Emmanuel Macron nous annonçait en mars son plan à 1,5 milliards d’euros pour l’intelligence artificielle. Des fonds qui vont permettre de rattraper le retard qu’à la France sur les autres pays du monde.

Selon la Fédération Internationale de robotique, la moyenne mondiale d’unités robotiques dans les domaines manufacturiers s’élève à 74.

La France possède à son actif 132 unités robotiques. Malgré qu’elle soit au dessus de la moyenne, elle reste loin derrière des pays comme la Corée du Sud (631), l’Allemagne (309 m), le Japon (303), la Suède (223), le Danemark (211), l’Italie (185) ou encore l’Espagne (160).
Elle se positionne donc à la 18ème position du classement mondial.

La France peut alors se remettre dans la course et va pouvoir réellement concurrencer les autres pays.
Pour les deux prochaines années, on estime une croissance de fabrication des robots entre 5% et 10%.

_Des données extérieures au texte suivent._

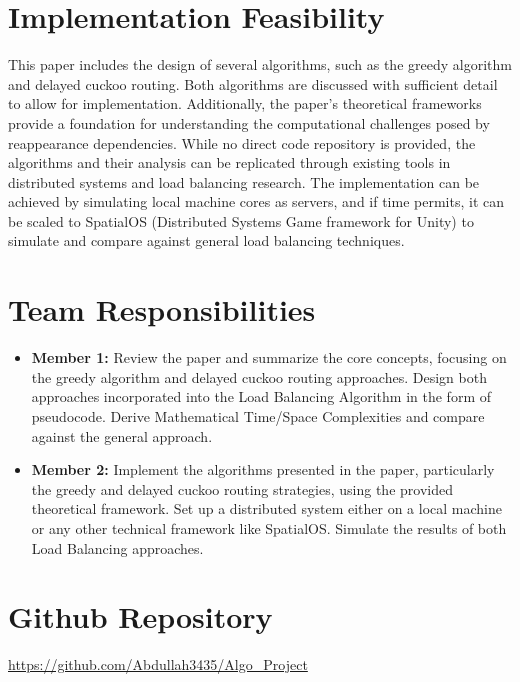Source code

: \documentclass[12pt]{article}
\begin{document}
\section*{Implementation Feasibility}
This paper includes the design of several algorithms, such as the greedy algorithm and delayed cuckoo routing. Both algorithms are discussed with sufficient detail to allow for implementation. 
Additionally, the paper's theoretical frameworks provide a foundation for understanding the computational challenges posed by reappearance dependencies. While no direct code repository is provided, the 
algorithms and their analysis can be replicated through existing tools in distributed systems and load balancing research. The implementation can be achieved by simulating local machine cores as servers, and if time 
permits, it can be scaled to SpatialOS (Distributed Systems Game framework for Unity) to simulate and compare against general load balancing techniques.

\section*{Team Responsibilities}
\begin{itemize}
    \item \textbf{Member 1:} Review the paper and summarize the core concepts, focusing on the greedy algorithm and delayed cuckoo routing approaches. Design both approaches incorporated into the Load Balancing Algorithm in the form of pseudocode. Derive Mathematical Time/Space Complexities and compare against the general approach.
    \item \textbf{Member 2:} Implement the algorithms presented in the paper, particularly the greedy and delayed cuckoo routing strategies, using the provided theoretical framework. Set up a distributed system either on a local machine or any other technical framework like SpatialOS. Simulate the results of both Load Balancing approaches.
\end{itemize}

\section*{Github Repository}
\url{https://github.com/Abdullah3435/Algo_Project}
\end{document}
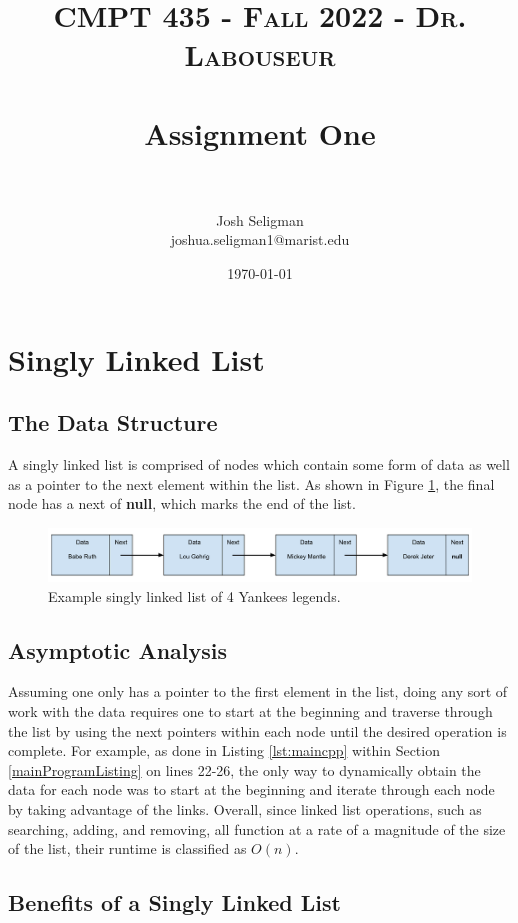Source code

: \documentclass[letterpaper, 10pt,DIV=13]{scrartcl}
\title{	
   \normalfont \normalsize 
   \textsc{CMPT 435 - Fall 2022 - Dr. Labouseur} \\[10pt] %
   \horrule{0.5pt} \\[0.25cm] 	%
   \huge Assignment One  \\     	    %
   \horrule{0.5pt} \\[0.25cm] 	%
}
\author{Josh Seligman \\ \normalsize joshua.seligman1@marist.edu}
\date{\normalsize\today} 	%
\numberwithin{equation}{section} %
\numberwithin{figure}{section} %
\numberwithin{table}{section} %
\begin{document}
\maketitle %

\section{Singly Linked List}\label{linkedListSection}
\subsection{The Data Structure}\label{linkedListDataStructure}
A singly linked list is comprised of nodes which contain some form of data as well as a pointer to the next element within the list. As shown in Figure \ref{figure:linkedList}, the final node has a next of \textbf{null}, which marks the end of the list.

\begin{figure}[ht] 
    \centering 
    \includegraphics[width=15cm]{linkedList}
    \caption{Example singly linked list of 4 Yankees legends.}
    \label{figure:linkedList}
 \end{figure}

\subsection{Asymptotic Analysis}
Assuming one only has a pointer to the first element in the list, doing any sort of work with the data requires one to start at the beginning and traverse through the list by using the next pointers within each node until the desired operation is complete. For example, as done in Listing \ref{lst:maincpp} within Section \ref{mainProgramListing} on lines 22-26, the only way to dynamically obtain the data for each node was to start at the beginning and iterate through each node by taking advantage of the links. Overall, since linked list operations, such as searching, adding, and removing, all function at a rate of a magnitude of the size of the list, their runtime is classified as $O(n)$.

\subsection{Benefits of a Singly Linked List}
\end{document}
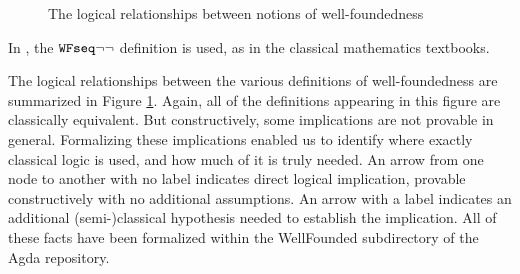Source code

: \begin{figure}[hb]
\caption{The logical relationships between notions of well-foundedness}
 \label{fig:WF} 
\end{figure}
\clearpage

In \cite{Terese}, the $\mathtt{WFseq}{\lnot\lnot}$ definition is used, as in the classical mathematics textbooks.

The logical relationships between the various definitions of well-foundedness are summarized in 
Figure \ref{fig:WF}.
Again, all of the definitions appearing in this figure are classically equivalent.
But constructively, some implications are not provable in general.
Formalizing these implications enabled us to identify where exactly classical logic 
is used, and how much of it is truly needed.
An arrow from one node to another with no label indicates direct logical implication,
provable constructively with no additional assumptions. An arrow with a label indicates an additional 
(semi-)classical hypothesis needed to establish the implication. All of these facts have been 
formalized within the WellFounded subdirectory of the Agda repository.





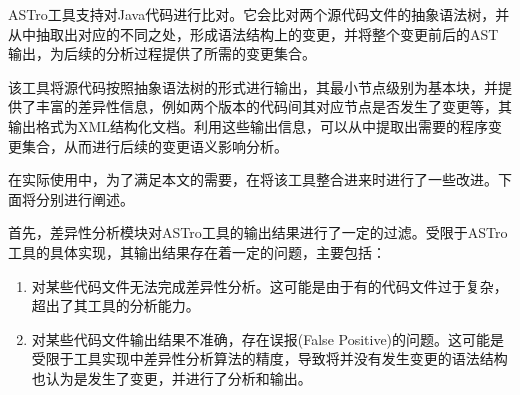 %
%
%
%

ASTro工具支持对Java代码进行比对。它会比对两个源代码文件的抽象语法树，并从中抽取出对应的不同之处，形成语法结构上的变更，并将整个变更前后的AST输出，为后续的分析过程提供了所需的变更集合。

该工具将源代码按照抽象语法树的形式进行输出，其最小节点级别为基本块，并提供了丰富的差异性信息，例如两个版本的代码间其对应节点是否发生了变更等，其输出格式为XML结构化文档。利用这些输出信息，可以从中提取出需要的程序变更集合，从而进行后续的变更语义影响分析。

在实际使用中，为了满足本文的需要，在将该工具整合进来时进行了一些改进。下面将分别进行阐述。

首先，差异性分析模块对ASTro工具的输出结果进行了一定的过滤。受限于ASTro工具的具体实现，其输出结果存在着一定的问题，主要包括：
\begin{enumerate}
	\item 对某些代码文件无法完成差异性分析。这可能是由于有的代码文件过于复杂，超出了其工具的分析能力。
	\item 对某些代码文件输出结果不准确，存在误报(False Positive)的问题。这可能是受限于工具实现中差异性分析算法的精度，导致将并没有发生变更的语法结构也认为是发生了变更，并进行了分析和输出。
\end{enumerate}

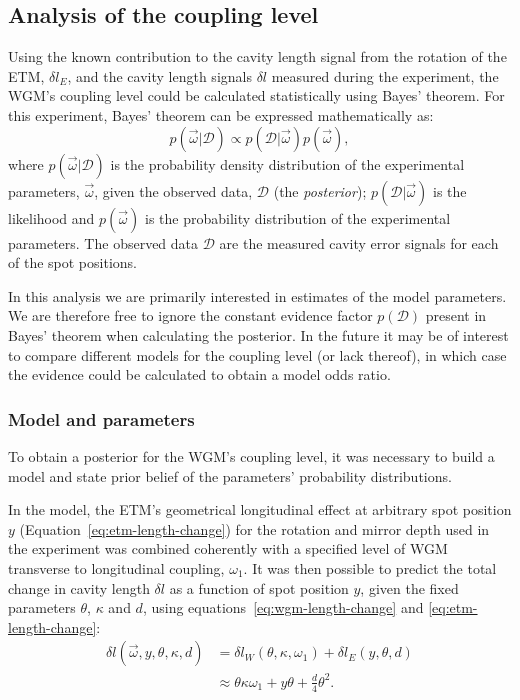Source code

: \subsection{Analysis of the coupling level}
\label{sec:simulations}
Using the known contribution to the cavity length signal from the rotation of the \gls{ETM}, $\delta l_E$, and the cavity length signals $\delta l$ measured during the experiment, the \gls{WGM}'s coupling level could be calculated statistically using Bayes' theorem. For this experiment, Bayes' theorem can be expressed mathematically as:
\begin{equation}
  p \left( \vec{\omega} | \mathcal{D} \right) \propto p \left( \mathcal{D} | \vec{\omega} \right) p \left( \vec{\omega} \right),
  \label{eq:bayes}
\end{equation}
where $p \left( \vec{\omega} | \mathcal{D} \right)$ is the probability density distribution of the experimental parameters, $\vec{\omega}$, given the observed data, $\mathcal{D}$ (the \emph{posterior}); $p \left( \mathcal{D} | \vec{\omega} \right)$ is the likelihood and $p \left( \vec{\omega} \right)$ is the probability distribution of the experimental parameters. The observed data $\mathcal{D}$ are the measured cavity error signals for each of the spot positions.

In this analysis we are primarily interested in estimates of the model parameters. We are therefore free to ignore the constant evidence factor $p \left( \mathcal{D} \right)$ present in Bayes' theorem when calculating the posterior. In the future it may be of interest to compare different models for the coupling level (or lack thereof), in which case the evidence could be calculated to obtain a model odds ratio.

\subsubsection{Model and parameters}
To obtain a posterior for the \gls{WGM}'s coupling level, it was necessary to build a model and state prior belief of the parameters' probability distributions.

In the model, the \gls{ETM}'s geometrical longitudinal effect at arbitrary spot position $y$ (Equation~\ref{eq:etm-length-change}) for the rotation and mirror depth used in the experiment was combined coherently with a specified level of \gls{WGM} transverse to longitudinal coupling, $\omega_1$. It was then possible to predict the total change in cavity length $\delta l$ as a function of spot position $y$, given the fixed parameters $\theta$, $\kappa$ and $d$, using equations~\ref{eq:wgm-length-change} and \ref{eq:etm-length-change}:
\begin{equation}
  \begin{split}
    \delta l \left( \vec{\omega}, y, \theta, \kappa, d \right) & = \delta l_W \left( \theta, \kappa, \omega_1 \right) + \delta l_E \left( y, \theta, d \right) \\
    & \approx \theta \kappa \omega_1 + y \theta + \frac{d}{4} \theta^2.
  \end{split}
\end{equation}

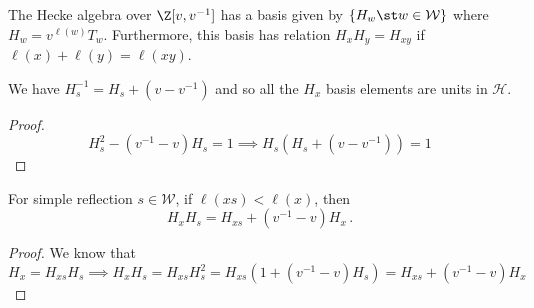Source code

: \documentclass[11pt,leqno,oneside]{amsart}
\numberwithin{thm}{section}
\renewcommand{\W}{\mathcal{W}}
\renewcommand{\H}{\mathcal{H}} %
\begin{document}
\begin{prop}\label{H-basis}
  The Hecke algebra over \(\Z[v,v^{-1}]\) has a basis given by \(\{H_w
  \st w \in \W\}\) where \(H_w = v^{\ell(w)} T_w\). Furthermore, this
  basis has relation \(H_x H_y = H_{xy}\) if \(\ell(x)+\ell(y) = \ell(xy)\).
\end{prop}
\begin{lem}
  We have \(H_s^{-1} = H_s + (v-v^{-1})\) and so all the \(H_x\) basis
  elements are units in \(\H\).
\end{lem}
\begin{proof}
  \[
    H_s^2-(v^{-1}-v)H_s = 1 \implies H_s(H_s+(v-v^{-1})) = 1 
  \]
\end{proof}
\begin{lem}\label{lem:length-lowering-mult}
  For simple reflection \(s \in \W\), if \(\ell(xs) < \ell(x)\),
  then \[
    H_x H_s = H_{xs} + (v^{-1}-v)H_x \,. 
  \]
\end{lem}
\begin{proof}
  We know that \[
    H_x = H_{xs} H_s \implies H_x H_s = H_{xs} H_s^2 =
    H_{xs}(1+(v^{-1}-v)H_s) = H_{xs} + (v^{-1}-v)H_x
  \]
\end{proof}
\end{document}
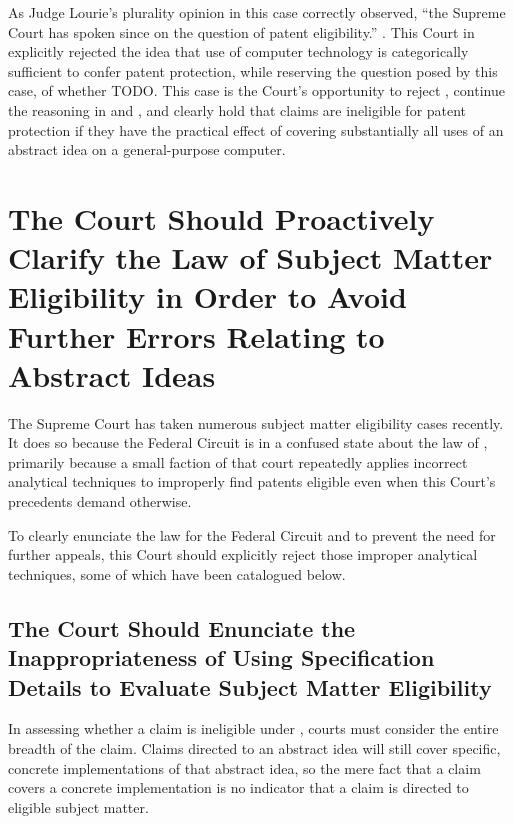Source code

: \documentclass{scotus}
\begin{document}
As Judge Lourie’s plurality opinion in this case correctly observed, “the
Supreme Court has spoken since  on the question of patent
eligibility.”  .  This Court in 
explicitly
rejected the idea that use of computer technology is categorically sufficient to
confer patent protection, while reserving the question posed by this case, of
whether TODO.  This case is the Court’s opportunity to reject ,
continue the reasoning in  and , and clearly hold
that claims are ineligible for patent protection if they have the practical
effect of covering substantially all uses of an abstract idea on a
general-purpose computer.

%



\section{The Court Should Proactively Clarify the Law of Subject Matter
Eligibility in Order to Avoid Further Errors Relating to Abstract Ideas}

The Supreme Court has taken numerous subject matter eligibility cases recently.
It does so because the Federal Circuit is in a confused state about the law of
, primarily because a small faction of that court repeatedly applies
incorrect analytical techniques to improperly find patents eligible even when
this Court's precedents demand otherwise.

To clearly enunciate the law for the Federal Circuit and to prevent the need for
further appeals, this Court should explicitly reject those improper analytical
techniques, some of which have been catalogued below.

\subsection{The Court Should Enunciate the Inappropriateness of Using
Specification Details to Evaluate Subject Matter Eligibility}

In assessing whether a claim is ineligible under , courts must
consider the entire breadth of the claim. Claims directed to an abstract idea
will still cover specific, concrete implementations of that abstract idea, so
the mere fact that a claim covers a concrete implementation is no indicator that
a claim is directed to eligible subject matter.
\end{document}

L’évolution rapide de l’intelligence artificielle plonge aussi beaucoup de personnes dans la peur car celle-ci aura un impact sur le marché de l’emploi. Cependant beaucoup d’experts ne prévoient pas ce changement comme quelque chose de forcément négatif.

Malgré la place que vont prendre les robots parmi nous, on attache encore beaucoup d’importance aux états émotionnels de l’humain.

Les robots occuperaient en premier lieu les postes aux tâches qui peuvent sembler pénibles afin de laisser place aux humains la réalisation des tâches importantes.

C’est l’entreprise américaine de conseil et de recherche des techniques avancées GARTNER
qui indiquait dernièrement dans une de ses études que l’intelligence artificielle va permettre l’évolution de nombreux métiers à forte valeur ajoutée en supprimant les métiers à plus faible valeur ajoutée.

Les métiers en ressources humaines, en relations clients, de droits, de comptabilité, de santé, de transports et bien d’autres encore seront fortement influencés.

Malgré la peur et l’inquiétude que cette évolution peut engendrée, il faut garder en tête que l’exploitation de nouveaux talents et de nouvelles formations sur les nouveaux métiers feront parti des priorités de cette nouvelle ère.